FLowHigh: Towards Efficient and High-Quality Audio Super-Resolution with Single-Step Flow Matching
Jun-Hak Yun, Seung-Bin Kim, Seong-Whan Lee
TL;DR
FLowHigh reframes audio super-resolution as conditional distribution learning using flow matching to enable fast, single-step sampling. It introduces a tailored probability path and a transformer-based vector-field estimator to model the HR distribution conditioned on LR mel-spectrograms, followed by vocoder synthesis and LF/HF post-processing. The approach achieves state-of-the-art objective metrics on VCTK with significantly reduced latency compared to diffusion-based methods, and analyses show the data-dependent prior path is beneficial for capturing high-frequency details. This work offers a practical, real-time capable solution for audio bandwidth extension with high fidelity and demonstrates the potential of flow-matching techniques in audio generation tasks.
Abstract
Audio super-resolution is challenging owing to its ill-posed nature.
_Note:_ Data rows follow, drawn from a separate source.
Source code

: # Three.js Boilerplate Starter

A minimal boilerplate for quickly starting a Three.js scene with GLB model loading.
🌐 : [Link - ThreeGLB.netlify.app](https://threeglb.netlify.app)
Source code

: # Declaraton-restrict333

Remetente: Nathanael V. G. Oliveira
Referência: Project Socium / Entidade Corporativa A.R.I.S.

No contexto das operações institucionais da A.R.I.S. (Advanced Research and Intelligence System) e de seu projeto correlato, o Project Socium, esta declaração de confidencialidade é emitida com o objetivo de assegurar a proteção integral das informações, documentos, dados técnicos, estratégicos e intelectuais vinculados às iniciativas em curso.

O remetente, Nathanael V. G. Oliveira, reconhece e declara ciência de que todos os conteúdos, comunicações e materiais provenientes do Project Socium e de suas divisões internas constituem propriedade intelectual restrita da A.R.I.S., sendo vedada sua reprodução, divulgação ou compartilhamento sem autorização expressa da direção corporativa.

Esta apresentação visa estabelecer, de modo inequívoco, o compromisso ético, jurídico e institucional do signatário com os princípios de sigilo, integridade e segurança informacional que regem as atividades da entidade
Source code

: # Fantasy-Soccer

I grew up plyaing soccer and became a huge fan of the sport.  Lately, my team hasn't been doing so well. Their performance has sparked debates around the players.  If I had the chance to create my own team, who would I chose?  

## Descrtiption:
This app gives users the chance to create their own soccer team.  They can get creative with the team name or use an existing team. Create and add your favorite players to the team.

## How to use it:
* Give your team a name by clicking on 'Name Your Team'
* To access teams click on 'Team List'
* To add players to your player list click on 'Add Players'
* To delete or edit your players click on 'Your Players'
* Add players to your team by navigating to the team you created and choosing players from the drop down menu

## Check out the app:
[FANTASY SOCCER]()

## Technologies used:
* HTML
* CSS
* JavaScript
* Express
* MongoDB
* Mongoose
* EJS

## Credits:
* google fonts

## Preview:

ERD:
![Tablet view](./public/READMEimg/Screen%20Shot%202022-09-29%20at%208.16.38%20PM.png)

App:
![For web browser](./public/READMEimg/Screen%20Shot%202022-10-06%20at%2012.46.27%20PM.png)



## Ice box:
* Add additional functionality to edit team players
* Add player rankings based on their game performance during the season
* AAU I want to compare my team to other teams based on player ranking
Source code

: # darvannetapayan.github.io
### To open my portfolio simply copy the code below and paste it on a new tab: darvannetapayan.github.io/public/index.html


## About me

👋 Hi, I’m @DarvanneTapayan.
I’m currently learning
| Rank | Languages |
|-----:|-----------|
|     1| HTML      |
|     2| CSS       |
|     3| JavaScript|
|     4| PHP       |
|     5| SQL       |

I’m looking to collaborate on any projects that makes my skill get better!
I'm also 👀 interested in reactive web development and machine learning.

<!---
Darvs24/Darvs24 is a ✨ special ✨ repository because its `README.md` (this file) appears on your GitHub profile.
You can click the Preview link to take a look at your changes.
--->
Recently, the application of diffusion models in audio super-resolution has shown promising results in alleviating this challenge. However, diffusion-based models have limitations, primarily the necessity for numerous sampling steps, which causes significantly increased latency when synthesizing high-quality audio samples. In this paper, we propose FLowHigh, a novel approach that integrates flow matching, a highly efficient generative model, into audio super-resolution. We also explore probability paths specially tailored for audio super-resolution, which effectively capture high-resolution audio distributions, thereby enhancing reconstruction quality. The proposed method generates high-fidelity, high-resolution audio through a single-step sampling process across various input sampling rates. The experimental results on the VCTK benchmark dataset demonstrate that FLowHigh achieves state-of-the-art performance in audio super-resolution, as evaluated by log-spectral distance and ViSQOL while maintaining computational efficiency with only a single-step sampling process.